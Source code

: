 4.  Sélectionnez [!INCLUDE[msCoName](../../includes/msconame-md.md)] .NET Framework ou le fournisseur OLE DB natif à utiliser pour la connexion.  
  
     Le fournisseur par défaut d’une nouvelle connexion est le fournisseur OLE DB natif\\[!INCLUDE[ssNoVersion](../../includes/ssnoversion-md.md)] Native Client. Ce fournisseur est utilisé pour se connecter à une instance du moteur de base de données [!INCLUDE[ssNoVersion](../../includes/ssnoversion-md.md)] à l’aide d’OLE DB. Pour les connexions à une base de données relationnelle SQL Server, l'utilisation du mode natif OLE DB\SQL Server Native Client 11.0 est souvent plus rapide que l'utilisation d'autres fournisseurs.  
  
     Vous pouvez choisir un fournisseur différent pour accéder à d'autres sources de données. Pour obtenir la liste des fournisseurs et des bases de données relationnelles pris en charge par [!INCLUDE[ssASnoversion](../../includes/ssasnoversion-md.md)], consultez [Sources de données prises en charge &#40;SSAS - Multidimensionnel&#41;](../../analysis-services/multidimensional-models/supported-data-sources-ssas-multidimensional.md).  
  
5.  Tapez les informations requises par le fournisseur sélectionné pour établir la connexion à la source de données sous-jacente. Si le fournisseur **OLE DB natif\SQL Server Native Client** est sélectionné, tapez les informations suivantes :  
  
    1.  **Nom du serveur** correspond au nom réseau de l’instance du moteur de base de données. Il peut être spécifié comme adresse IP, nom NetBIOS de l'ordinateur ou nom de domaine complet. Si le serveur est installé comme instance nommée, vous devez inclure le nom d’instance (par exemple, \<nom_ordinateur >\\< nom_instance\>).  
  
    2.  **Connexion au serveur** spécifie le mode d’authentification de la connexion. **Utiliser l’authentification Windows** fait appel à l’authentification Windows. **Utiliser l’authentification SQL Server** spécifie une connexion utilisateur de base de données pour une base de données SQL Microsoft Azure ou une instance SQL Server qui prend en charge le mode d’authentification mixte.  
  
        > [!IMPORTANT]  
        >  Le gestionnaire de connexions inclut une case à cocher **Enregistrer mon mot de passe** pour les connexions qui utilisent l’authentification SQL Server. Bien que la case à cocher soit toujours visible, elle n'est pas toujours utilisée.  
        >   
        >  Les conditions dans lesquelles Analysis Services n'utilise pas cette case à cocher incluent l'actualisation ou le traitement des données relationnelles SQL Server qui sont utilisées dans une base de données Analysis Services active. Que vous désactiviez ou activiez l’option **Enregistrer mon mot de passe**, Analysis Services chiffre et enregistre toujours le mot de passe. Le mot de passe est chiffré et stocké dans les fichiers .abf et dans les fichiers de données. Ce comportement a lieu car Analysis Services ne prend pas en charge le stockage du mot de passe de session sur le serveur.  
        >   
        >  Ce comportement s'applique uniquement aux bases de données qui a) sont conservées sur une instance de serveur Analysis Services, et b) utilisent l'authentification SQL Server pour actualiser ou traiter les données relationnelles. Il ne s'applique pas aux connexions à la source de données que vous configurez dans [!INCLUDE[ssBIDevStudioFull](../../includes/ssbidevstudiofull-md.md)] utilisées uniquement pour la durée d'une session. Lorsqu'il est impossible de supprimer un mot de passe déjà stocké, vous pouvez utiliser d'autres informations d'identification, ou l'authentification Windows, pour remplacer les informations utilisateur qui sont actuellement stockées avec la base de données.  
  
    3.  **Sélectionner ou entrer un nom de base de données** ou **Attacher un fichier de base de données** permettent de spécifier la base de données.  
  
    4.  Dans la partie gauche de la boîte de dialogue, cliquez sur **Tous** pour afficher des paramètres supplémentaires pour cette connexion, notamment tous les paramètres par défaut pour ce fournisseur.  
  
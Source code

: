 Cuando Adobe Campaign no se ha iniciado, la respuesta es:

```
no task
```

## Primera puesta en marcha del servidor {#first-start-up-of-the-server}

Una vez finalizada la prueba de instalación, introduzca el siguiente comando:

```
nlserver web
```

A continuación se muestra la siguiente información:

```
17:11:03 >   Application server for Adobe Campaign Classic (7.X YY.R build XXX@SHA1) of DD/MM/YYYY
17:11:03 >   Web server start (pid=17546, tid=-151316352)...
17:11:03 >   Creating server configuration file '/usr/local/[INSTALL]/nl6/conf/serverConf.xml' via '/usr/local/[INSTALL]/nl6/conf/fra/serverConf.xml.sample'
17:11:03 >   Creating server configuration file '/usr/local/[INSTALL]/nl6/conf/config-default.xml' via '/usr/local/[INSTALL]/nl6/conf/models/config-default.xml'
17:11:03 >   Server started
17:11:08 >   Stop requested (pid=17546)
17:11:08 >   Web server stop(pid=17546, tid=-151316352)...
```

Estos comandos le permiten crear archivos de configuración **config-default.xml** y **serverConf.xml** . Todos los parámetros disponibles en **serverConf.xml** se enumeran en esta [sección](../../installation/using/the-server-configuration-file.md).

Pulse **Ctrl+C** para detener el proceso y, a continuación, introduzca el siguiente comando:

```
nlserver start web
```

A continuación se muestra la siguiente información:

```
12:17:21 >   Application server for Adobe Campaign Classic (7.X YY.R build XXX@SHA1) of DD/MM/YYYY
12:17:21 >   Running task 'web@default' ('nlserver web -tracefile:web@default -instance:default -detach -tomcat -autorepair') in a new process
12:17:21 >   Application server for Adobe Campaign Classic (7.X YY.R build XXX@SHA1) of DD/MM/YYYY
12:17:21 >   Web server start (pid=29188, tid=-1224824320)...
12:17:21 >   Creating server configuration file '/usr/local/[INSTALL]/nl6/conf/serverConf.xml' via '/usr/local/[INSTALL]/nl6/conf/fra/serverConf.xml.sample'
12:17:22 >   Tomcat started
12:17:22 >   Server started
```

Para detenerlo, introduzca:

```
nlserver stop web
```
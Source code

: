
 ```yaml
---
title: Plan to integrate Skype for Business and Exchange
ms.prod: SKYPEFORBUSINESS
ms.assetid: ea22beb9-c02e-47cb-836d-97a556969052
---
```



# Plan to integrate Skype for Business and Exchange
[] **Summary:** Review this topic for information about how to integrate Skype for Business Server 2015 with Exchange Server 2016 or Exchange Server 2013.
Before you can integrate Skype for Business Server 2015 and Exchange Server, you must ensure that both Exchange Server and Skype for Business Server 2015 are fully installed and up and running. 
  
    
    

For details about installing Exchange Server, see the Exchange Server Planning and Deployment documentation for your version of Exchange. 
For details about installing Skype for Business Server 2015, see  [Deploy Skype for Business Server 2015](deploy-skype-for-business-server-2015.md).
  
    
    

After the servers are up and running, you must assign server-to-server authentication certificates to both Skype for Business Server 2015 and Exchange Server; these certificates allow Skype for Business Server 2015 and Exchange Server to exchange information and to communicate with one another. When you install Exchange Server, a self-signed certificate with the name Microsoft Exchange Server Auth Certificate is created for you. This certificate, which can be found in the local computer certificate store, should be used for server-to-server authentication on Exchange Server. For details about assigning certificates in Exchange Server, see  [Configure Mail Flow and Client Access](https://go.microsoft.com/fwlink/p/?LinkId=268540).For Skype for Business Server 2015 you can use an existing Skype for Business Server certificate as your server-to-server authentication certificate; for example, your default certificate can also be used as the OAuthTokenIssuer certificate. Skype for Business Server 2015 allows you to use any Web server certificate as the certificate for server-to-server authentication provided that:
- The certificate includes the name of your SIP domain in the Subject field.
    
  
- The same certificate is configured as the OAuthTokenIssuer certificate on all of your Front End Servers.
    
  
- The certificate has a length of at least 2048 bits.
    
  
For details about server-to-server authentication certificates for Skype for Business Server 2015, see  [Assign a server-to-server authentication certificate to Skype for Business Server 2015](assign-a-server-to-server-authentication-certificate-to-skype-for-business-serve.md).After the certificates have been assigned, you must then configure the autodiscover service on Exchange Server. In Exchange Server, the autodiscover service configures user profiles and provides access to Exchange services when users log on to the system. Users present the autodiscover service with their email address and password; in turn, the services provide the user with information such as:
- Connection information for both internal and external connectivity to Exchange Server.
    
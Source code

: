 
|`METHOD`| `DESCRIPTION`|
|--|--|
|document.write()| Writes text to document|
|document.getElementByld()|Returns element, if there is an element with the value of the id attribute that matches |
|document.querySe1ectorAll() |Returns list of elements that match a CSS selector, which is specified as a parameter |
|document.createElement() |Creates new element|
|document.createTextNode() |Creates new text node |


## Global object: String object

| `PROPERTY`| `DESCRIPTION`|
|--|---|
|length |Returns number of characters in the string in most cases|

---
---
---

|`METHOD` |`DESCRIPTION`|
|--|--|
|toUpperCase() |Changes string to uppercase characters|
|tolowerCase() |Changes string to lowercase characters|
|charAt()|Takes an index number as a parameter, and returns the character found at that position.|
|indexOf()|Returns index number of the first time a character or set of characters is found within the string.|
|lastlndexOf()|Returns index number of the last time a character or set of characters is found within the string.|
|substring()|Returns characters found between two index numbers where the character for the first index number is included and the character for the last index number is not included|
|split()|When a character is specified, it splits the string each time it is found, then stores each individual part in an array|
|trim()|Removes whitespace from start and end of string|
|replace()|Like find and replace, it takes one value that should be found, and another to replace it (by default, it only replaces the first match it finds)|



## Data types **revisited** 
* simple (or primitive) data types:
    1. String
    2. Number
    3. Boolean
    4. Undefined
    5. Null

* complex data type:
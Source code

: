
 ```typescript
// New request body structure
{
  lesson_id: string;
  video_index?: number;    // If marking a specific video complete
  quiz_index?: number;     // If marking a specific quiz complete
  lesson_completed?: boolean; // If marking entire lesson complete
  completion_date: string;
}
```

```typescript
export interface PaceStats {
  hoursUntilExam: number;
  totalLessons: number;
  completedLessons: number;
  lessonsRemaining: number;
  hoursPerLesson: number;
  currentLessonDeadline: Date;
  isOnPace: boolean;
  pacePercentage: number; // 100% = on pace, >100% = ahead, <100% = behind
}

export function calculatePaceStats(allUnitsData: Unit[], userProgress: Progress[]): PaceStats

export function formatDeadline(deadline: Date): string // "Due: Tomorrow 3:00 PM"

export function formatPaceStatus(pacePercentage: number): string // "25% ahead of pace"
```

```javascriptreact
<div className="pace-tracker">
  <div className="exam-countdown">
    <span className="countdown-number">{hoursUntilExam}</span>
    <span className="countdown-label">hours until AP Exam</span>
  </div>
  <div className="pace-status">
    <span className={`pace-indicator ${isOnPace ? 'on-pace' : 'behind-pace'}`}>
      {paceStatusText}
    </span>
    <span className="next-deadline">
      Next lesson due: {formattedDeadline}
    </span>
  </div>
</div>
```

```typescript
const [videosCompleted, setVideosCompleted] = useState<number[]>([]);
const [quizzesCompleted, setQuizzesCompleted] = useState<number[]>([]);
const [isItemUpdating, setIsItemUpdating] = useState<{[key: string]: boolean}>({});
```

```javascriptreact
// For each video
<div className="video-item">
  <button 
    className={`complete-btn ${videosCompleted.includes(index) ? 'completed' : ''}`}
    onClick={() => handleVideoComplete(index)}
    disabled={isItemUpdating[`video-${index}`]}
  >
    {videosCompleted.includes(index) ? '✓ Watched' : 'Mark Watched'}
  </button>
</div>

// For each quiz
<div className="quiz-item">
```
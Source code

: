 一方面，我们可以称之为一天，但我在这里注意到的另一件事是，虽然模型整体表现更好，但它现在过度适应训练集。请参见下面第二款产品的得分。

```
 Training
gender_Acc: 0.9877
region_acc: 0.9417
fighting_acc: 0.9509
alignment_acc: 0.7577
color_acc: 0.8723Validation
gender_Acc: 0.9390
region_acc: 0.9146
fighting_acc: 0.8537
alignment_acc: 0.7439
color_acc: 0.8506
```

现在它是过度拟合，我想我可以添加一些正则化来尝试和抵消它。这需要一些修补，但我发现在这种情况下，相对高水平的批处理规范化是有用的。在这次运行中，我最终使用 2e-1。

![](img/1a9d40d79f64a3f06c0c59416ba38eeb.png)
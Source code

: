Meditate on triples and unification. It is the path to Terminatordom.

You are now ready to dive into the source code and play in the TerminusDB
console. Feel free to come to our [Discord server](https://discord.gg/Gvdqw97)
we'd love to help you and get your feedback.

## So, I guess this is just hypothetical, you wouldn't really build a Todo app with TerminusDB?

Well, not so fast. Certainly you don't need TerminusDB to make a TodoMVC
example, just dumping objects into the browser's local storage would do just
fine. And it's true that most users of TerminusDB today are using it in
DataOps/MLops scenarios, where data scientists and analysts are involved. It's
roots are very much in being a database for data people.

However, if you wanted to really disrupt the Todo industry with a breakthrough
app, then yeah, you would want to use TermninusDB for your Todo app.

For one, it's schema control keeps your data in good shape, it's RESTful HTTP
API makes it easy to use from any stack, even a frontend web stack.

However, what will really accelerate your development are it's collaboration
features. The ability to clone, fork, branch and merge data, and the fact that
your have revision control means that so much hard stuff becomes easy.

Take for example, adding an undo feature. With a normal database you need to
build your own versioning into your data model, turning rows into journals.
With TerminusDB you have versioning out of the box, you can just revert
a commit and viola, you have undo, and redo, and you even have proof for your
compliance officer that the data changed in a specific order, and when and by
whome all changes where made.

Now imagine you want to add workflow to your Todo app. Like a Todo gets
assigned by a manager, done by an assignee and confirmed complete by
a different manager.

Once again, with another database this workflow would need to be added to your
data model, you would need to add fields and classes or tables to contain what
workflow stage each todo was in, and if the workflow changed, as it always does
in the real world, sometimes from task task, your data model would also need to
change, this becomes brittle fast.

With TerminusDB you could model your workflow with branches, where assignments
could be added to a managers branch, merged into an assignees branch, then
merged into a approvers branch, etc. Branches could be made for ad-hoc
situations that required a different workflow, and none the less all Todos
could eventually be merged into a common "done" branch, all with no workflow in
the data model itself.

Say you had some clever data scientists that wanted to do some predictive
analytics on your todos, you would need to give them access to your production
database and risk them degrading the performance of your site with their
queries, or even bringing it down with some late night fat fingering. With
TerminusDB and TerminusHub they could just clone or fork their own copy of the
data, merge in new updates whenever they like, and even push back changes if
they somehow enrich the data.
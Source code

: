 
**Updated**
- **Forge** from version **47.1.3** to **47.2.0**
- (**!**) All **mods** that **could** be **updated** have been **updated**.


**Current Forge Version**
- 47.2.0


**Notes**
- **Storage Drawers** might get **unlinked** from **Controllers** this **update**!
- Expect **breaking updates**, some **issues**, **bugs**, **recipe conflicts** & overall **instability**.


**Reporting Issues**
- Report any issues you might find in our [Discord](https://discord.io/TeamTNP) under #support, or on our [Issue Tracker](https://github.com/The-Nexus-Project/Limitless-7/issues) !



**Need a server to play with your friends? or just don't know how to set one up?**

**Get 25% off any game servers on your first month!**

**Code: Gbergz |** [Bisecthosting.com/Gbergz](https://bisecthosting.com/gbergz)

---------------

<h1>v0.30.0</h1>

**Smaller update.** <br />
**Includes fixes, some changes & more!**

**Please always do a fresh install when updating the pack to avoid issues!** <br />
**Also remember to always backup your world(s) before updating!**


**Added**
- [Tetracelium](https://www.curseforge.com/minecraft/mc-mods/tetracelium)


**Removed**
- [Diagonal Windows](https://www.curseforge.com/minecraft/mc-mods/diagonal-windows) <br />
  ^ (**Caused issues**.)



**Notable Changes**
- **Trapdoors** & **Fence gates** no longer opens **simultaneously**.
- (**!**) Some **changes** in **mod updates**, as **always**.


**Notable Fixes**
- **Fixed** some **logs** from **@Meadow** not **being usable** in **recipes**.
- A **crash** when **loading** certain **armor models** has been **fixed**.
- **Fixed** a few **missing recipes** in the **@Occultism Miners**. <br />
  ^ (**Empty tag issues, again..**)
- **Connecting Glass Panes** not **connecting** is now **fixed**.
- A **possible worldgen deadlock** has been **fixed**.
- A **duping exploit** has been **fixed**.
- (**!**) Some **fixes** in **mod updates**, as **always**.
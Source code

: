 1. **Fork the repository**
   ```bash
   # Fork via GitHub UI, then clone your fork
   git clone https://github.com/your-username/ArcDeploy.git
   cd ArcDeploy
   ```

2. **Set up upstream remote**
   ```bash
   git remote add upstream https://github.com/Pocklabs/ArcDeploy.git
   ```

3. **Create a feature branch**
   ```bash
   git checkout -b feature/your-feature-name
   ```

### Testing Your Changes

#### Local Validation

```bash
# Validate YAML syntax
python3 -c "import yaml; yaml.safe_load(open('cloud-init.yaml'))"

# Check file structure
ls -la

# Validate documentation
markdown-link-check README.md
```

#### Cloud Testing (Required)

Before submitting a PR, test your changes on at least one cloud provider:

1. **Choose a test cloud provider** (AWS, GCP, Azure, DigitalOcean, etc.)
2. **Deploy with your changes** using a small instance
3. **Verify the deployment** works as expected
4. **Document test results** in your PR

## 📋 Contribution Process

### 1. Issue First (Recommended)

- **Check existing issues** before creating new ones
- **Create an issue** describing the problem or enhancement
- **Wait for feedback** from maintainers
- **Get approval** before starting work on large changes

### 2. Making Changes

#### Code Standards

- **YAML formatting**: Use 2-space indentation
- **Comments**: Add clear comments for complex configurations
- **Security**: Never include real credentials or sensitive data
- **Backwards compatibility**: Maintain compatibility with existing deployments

======

* _EXERCISE DETAILS_:
Can you write out the lines above, from the first one through the one containing "Vous pouvez choisir", exactly as they appear and nothing more?

* _EXERCISE RESPONSE_:
Source code

: 4.  Sélectionnez [!INCLUDE[msCoName](../../includes/msconame-md.md)] .NET Framework ou le fournisseur OLE DB natif à utiliser pour la connexion.  
  
     Le fournisseur par défaut d’une nouvelle connexion est le fournisseur OLE DB natif\\[!INCLUDE[ssNoVersion](../../includes/ssnoversion-md.md)] Native Client. Ce fournisseur est utilisé pour se connecter à une instance du moteur de base de données [!INCLUDE[ssNoVersion](../../includes/ssnoversion-md.md)] à l’aide d’OLE DB. Pour les connexions à une base de données relationnelle SQL Server, l'utilisation du mode natif OLE DB\SQL Server Native Client 11.0 est souvent plus rapide que l'utilisation d'autres fournisseurs.  
  
     Vous pouvez choisir un fournisseur différent pour accéder à d'autres sources de données. Pour obtenir la liste des fournisseurs et des bases de données relationnelles pris en charge par [!INCLUDE[ssASnoversion](../../includes/ssasnoversion-md.md)], consultez [Sources de données prises en charge &#40;SSAS - Multidimensionnel&#41;](../../analysis-services/multidimensional-models/supported-data-sources-ssas-multidimensional.md).  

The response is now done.